La oposición reunió 133 votos en la Cámara de Diputados en dos intentos por incorporar al debate los proyectos vinculados con la morosidad familiar y la prórroga de la emergencia en discapacidad, en una jornada que dejó una señal política de alerta para el oficialismo.
En ambas votaciones se registraron 133 votos afirmativos, 107 negativos y 11 abstenciones. La cifra no permitió alcanzar los tres cuartos necesarios para apartarse del reglamento y tratar los temas durante la misma sesión.
Sin embargo, el resultado dejó expuesta una relación de fuerzas relevante para futuras convocatorias: 129 diputados son suficientes para conseguir quórum y abrir una sesión, por lo que los bloques opositores demostraron contar, al menos en esas dos iniciativas, con un número superior al necesario.
El debate por la reforma del Banco Central
Mientras se desarrollaban las negociaciones parlamentarias, la Cámara de Diputados comenzó el tratamiento de la reforma de la Carta Orgánica del Banco Central, uno de los proyectos centrales de la jornada.
La iniciativa oficialista busca restringir el financiamiento del Tesoro por parte de la autoridad monetaria y reforzar la independencia institucional del organismo.
El diputado libertario Santiago Santurio defendió el proyecto y apuntó contra la emisión monetaria.

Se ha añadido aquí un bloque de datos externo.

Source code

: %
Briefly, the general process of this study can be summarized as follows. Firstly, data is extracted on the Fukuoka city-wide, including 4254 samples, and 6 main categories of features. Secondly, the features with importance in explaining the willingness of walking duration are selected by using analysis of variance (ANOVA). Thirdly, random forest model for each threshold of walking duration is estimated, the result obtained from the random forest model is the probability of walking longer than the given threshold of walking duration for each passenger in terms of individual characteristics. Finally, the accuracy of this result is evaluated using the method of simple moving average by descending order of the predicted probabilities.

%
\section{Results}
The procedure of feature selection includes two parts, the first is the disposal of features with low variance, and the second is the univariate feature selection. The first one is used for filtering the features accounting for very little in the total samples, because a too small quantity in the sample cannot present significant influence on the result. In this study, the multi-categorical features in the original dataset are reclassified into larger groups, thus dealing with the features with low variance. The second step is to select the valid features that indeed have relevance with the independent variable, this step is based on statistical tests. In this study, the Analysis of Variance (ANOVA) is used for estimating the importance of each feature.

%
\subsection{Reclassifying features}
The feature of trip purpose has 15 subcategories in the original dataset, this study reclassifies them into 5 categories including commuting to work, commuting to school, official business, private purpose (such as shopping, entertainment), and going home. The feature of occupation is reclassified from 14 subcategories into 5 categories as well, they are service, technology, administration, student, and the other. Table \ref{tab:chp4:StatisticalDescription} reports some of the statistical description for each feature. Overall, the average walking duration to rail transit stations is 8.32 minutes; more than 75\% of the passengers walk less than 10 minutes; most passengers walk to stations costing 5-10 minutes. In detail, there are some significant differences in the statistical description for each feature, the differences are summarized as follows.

“Argentina viene con una enfermedad endémica, que es el déficit. Es lo que no quieren hablar. ¿Tanto les cuesta decir ‘vamos a sostener el superávit’? Por lo menos tengamos una política de Estado razonable. Creo que hasta los bloques que están en el centro entienden que el superávit tiene que ser una política de Estado, pero venimos de una enfermedad que era el déficit. ¿Y cuál era el remedio? La emisión monetaria. Terminaba siendo el remedio peor que la enfermedad. Lo único que hizo fue que Argentina se fuera cerrando cada vez más, que el tejido productivo se destruyera completamente», señaló.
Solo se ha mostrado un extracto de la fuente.